Net income hit 1.26 trillion yen for the three months ended June 30, the company based in Tokyo said yesterday in a statement, compared to a loss of 1.44 trillion yen three months earlier.
Income from the Vision Fund was 129.6 billion yen, after a loss of 1.13 trillion yen in the previous quarter.
After the worst loss in his company’s 39-year history, Masayoshi Son has pulled off a remarkably quick comeback.
A global rally in technology shares lifted the value of SoftBank’s stakes in publicly traded firms such as Uber Technologies and improved start-up prospects in its portfolio, from China’s Didi Chuxing to South Korea’s Coupang.

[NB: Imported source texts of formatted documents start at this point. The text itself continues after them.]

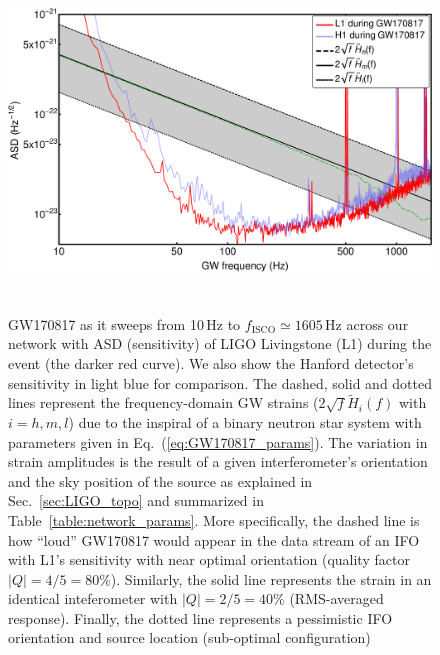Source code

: \documentclass[prd,amsmath,amssymb,aps,floats,amsfonts,notitlepage,superscriptaddress,eqsecnum,nofootinbib,10pt]{revtex4-1}
\begin{document}
%
%
\begin{figure}[ht!]
\includegraphics[height=9cm]{../Figures/GW170817_strains.pdf}
\caption{GW170817 as it sweeps from 10\,Hz to $f_\text{ISCO} \simeq1605\,$Hz across our network with ASD (sensitivity) of 
LIGO Livingstone (L1) during the event (the darker red curve).
We also show the Hanford detector's sensitivity in light blue for comparison. The dashed, solid and dotted lines represent the 
frequency-domain GW strains ($2\sqrt{f} \tilde{H}_i(f)$ with $i=h,m,l$) due to the inspiral of
a binary neutron star system with parameters given in Eq.~(\ref{eq:GW170817_params}).
The variation in strain amplitudes is the result of a given interferometer's orientation and the sky position of the source 
as explained in Sec.~\ref{sec:LIGO_topo} and summarized in Table~\ref{table:network_params}.
More specifically, the dashed line is how ``loud'' GW170817 would appear in the data stream of an IFO with L1's sensitivity
with near optimal orientation
(quality factor $|Q|=4/5=80\%$). Similarly, the solid line represents the strain in an identical inteferometer with 
$|Q|=2/5=40\%$ (RMS-averaged response). %
Finally, the dotted line represents a pessimistic IFO orientation and source location (sub-optimal configuration)
}
\end{figure}
\end{document}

Son was also selling off assets and buying back shares at unprecedented rates, pushing SoftBank’s own stock price to the highest in two decades.

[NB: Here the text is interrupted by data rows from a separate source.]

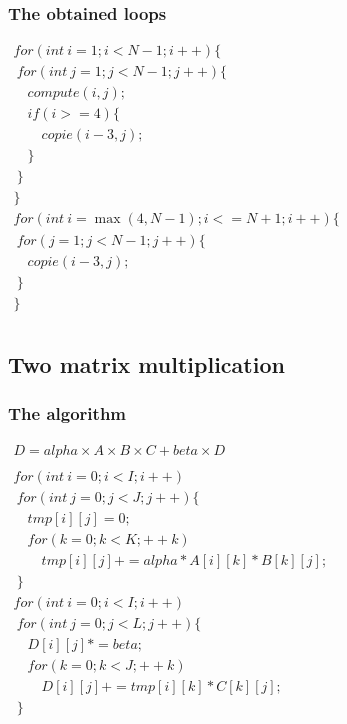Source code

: \documentclass{beamer}
\begin{document}

\begin{frame}
\frametitle{The obtained loops}

{$\begin{array}{l}
for(int~i=1; i<N-1; i++)\{ \\
~for(int~j=1; j<N-1; j++)\{ \\
\quad{}compute(i,j); \\
\quad{}if(i>=4)\{ \\
\qquad{}copie(i-3,j); \\
\quad{}\} \\
~\} \\
\} \\
for(int~i=\max(4, N-1); i<=N+1; i++)\{ \\
~for(j=1; j<N-1; j++)\{ \\
\quad{}copie(i-3,j); \\
~\} \\
\} \\
\end{array}$
}

\end{frame}


\subsection{Two matrix multiplication}

\begin{frame}
\frametitle{The algorithm}

{$\begin{array}{l}
D= alpha\times{}A\times{}B\times{}C + beta\times{}D \\ \\
for (int~i = 0; i < I; i++) \\
~for (int~j = 0; j < J; j++)\{ \\
\quad{}tmp[i][j] = 0; \\
\quad{}for (k = 0; k < K; ++k) \\
\qquad{}tmp[i][j] += alpha * A[i][k] * B[k][j]; \\
~\} \\
for (int~i = 0; i < I; i++) \\
~for (int~j = 0; j < L; j++)\{ \\
\quad{}D[i][j] *= beta; \\
\quad{}for (k = 0; k < J; ++k) \\
\qquad{}D[i][j] += tmp[i][k] * C[k][j]; \\
~\}

\end{array}$
}
\end{frame}
\end{document}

“There is a real case for increasing valuations at the Vision Fund, given how much the overall tech markets have rallied,” Justin Tang, head of Asian research at United First Partners in Singapore, said ahead of the announcement. “There are still a lot of caveats.”
Son’s US$ 100 billion Vision Fund set up three years ago to invest in technology firms has been a core driver of SoftBank’s income.

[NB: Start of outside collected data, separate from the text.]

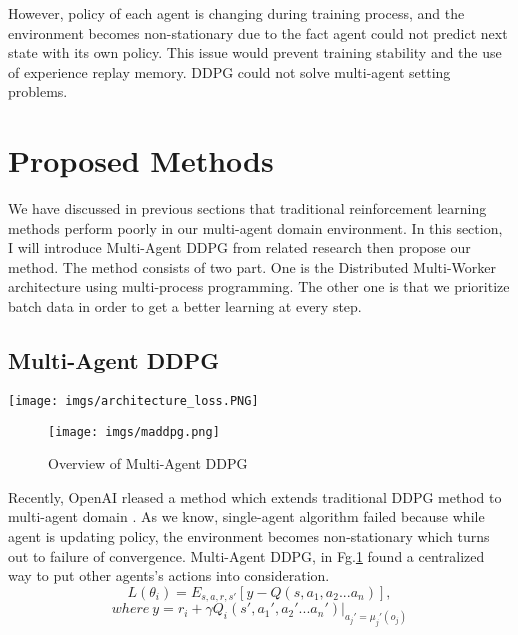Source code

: \documentclass[11pt,twocolumn]{jarticle} %
\begin{document}
However, policy of each agent is changing during training process, and the environment becomes non-stationary due to the fact agent could not predict next state with its own policy. This issue would prevent training stability and the use of experience replay memory. DDPG could not solve multi-agent setting problems. \par

\section{Proposed Methods}

We have discussed in previous sections that traditional reinforcement learning methods perform poorly in our multi-agent domain environment. In this section, I will introduce Multi-Agent DDPG from related research then propose our method. The method consists of two part. One is the Distributed Multi-Worker architecture using multi-process programming. The other one is that we prioritize batch data in order to get a better learning at every step.


\subsection{Multi-Agent DDPG}


\begin{figure*}[h]
 \begin{center}
  \texttt{[image: imgs/architecture\_loss.PNG]}
  \caption{architecture}
  \label{fig:architecture}
 \end{center}
\end{figure*}

\begin{figure}[ht]
 \begin{center}
  \texttt{[image: imgs/maddpg.png]}
  \caption{Overview of Multi-Agent DDPG\cite{maddpg}}
  \label{fig:maddpg}
 \end{center}
\end{figure}


Recently, OpenAI rleased a method which extends traditional DDPG method to multi-agent domain \cite{maddpg}. As we know, single-agent algorithm failed because while agent is updating policy, the environment becomes non-stationary which turns out to failure of convergence. Multi-Agent DDPG, in Fg.\ref{fig:maddpg} found a centralized way to put other agents's actions into consideration.
\begin{equation}
L(\theta_i) = E_{s,a,r,s'}[y - Q(s, a_1, a_2 ... a_n)],  
\end{equation}
$$where\ y = r_i + \gamma{Q_i}(s', a_1', a_2' ... a_n') | _{a_j'=\mu_j'(o_j)}$$
\end{document}
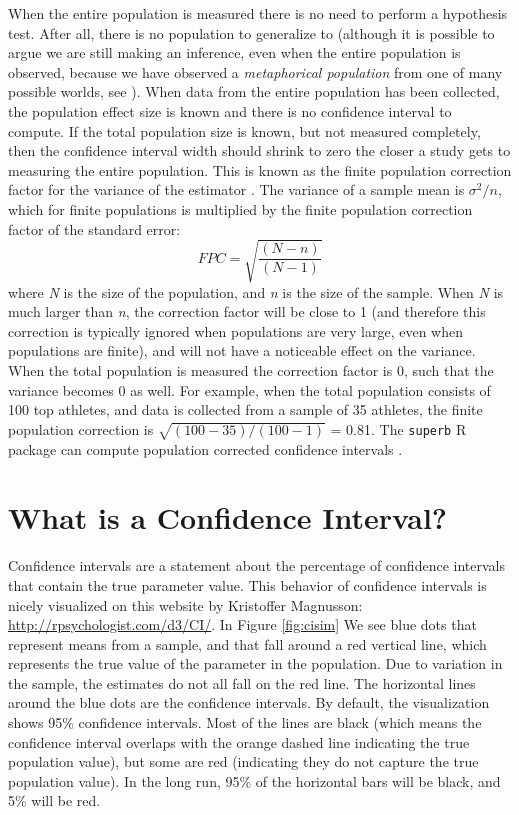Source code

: \documentclass[
  oneside]{krantz}
\begin{document}
When the entire population is measured there is no need to perform a hypothesis test. After all, there is no population to generalize to (although it is possible to argue we are still making an inference, even when the entire population is observed, because we have observed a \emph{metaphorical population} from one of many possible worlds, see \citet{spiegelhalter_art_2019}). When data from the entire population has been collected, the population effect size is known and there is no confidence interval to compute. If the total population size is known, but not measured completely, then the confidence interval width should shrink to zero the closer a study gets to measuring the entire population. This is known as the finite population correction factor for the variance of the estimator \citep{kish_survey_1965}. The variance of a sample mean is \(\sigma^2/n\), which for finite populations is multiplied by the finite population correction factor of the standard error:
\[FPC = \sqrt{\frac{(N - n)}{(N-1)}}\]
where \emph{N} is the size of the population, and \emph{n} is the size of the sample. When \emph{N} is much larger than \emph{n}, the correction factor will be close to 1 (and therefore this correction is typically ignored when populations are very large, even when populations are finite), and will not have a noticeable effect on the variance. When the total population is measured the correction factor is 0, such that the variance becomes 0 as well. For example, when the total population consists of 100 top athletes, and data is collected from a sample of 35 athletes, the finite population correction is \(\sqrt{(100 - 35)/(100-1)}\) = 0.81. The \texttt{superb} R package can compute population corrected confidence intervals \citep{cousineau_superb_2019}.

\hypertarget{what-is-a-confidence-interval}{%
\section{What is a Confidence Interval?}\label{what-is-a-confidence-interval}}

Confidence intervals are a statement about the percentage of confidence intervals that contain the true parameter value. This behavior of confidence intervals is nicely visualized on this website by Kristoffer Magnusson: \url{http://rpsychologist.com/d3/CI/}. In Figure \ref{fig:cisim} We see blue dots that represent means from a sample, and that fall around a red vertical line, which represents the true value of the parameter in the population. Due to variation in the sample, the estimates do not all fall on the red line. The horizontal lines around the blue dots are the confidence intervals. By default, the visualization shows 95\% confidence intervals. Most of the lines are black (which means the confidence interval overlaps with the orange dashed line indicating the true population value), but some are red (indicating they do not capture the true population value). In the long run, 95\% of the horizontal bars will be black, and 5\% will be red.
\end{document}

SoftBank marks the valuation of its extensive portfolio up or down based on changes over the previous months, reporting the net result to the Vision Fund as a profit or loss.
The exact figures are not known but the valuation of a private peer will usually gain from a rally for a public corporation.
Take Uber for example. Over the last fiscal year, a plunge in its shares cost SoftBank billions, but in the quarter of June, the stock rebounded 11 percent.
That translates into a profit for the Japanese company and may mean that it can write valuations for the rest of its ride-hailing portfolio, which includes Didi, Southeast Asia’s Grab, and Ola in India.
Several SoftBank-backed firms have pulled off successful initial public offerings, improving prospects.
Online home insurance provider Lemonade more than doubled in the days that followed last month’s initial public offering, while oncology drug developer Relay Therapeutics has surged roughly the same amount since its trading debut.
Beike Zhaofang, a SoftBank-backed Chinese online property brokerage, said last week that it is trying to raise around US$ 2 billion in a US IPO. DoorDash, a SoftBank-backed US food delivery company, has filed paperwork for a public stock listing. Online insurance platform Policybazaar and e-commerce giant Coupang are preparing for next year’s offers.
Son put plans for a second Vision Fund on hold after missteps, including the meltdown at WeWork. Now, the fund’s upbeat results and a renewed investor appetite for risk could revive the idea, according to Atul Goyal, a senior analyst at Jefferies Group.
“With so much money sloshing around in the global financial markets, the idea of successive Vision Funds could be back on the table,” Goyal said ahead of the results announcement.
“SoftBank suffered some reputation damage with the first one, but in five or six months Son could have a few spectacular exits he can use to start raising money again.”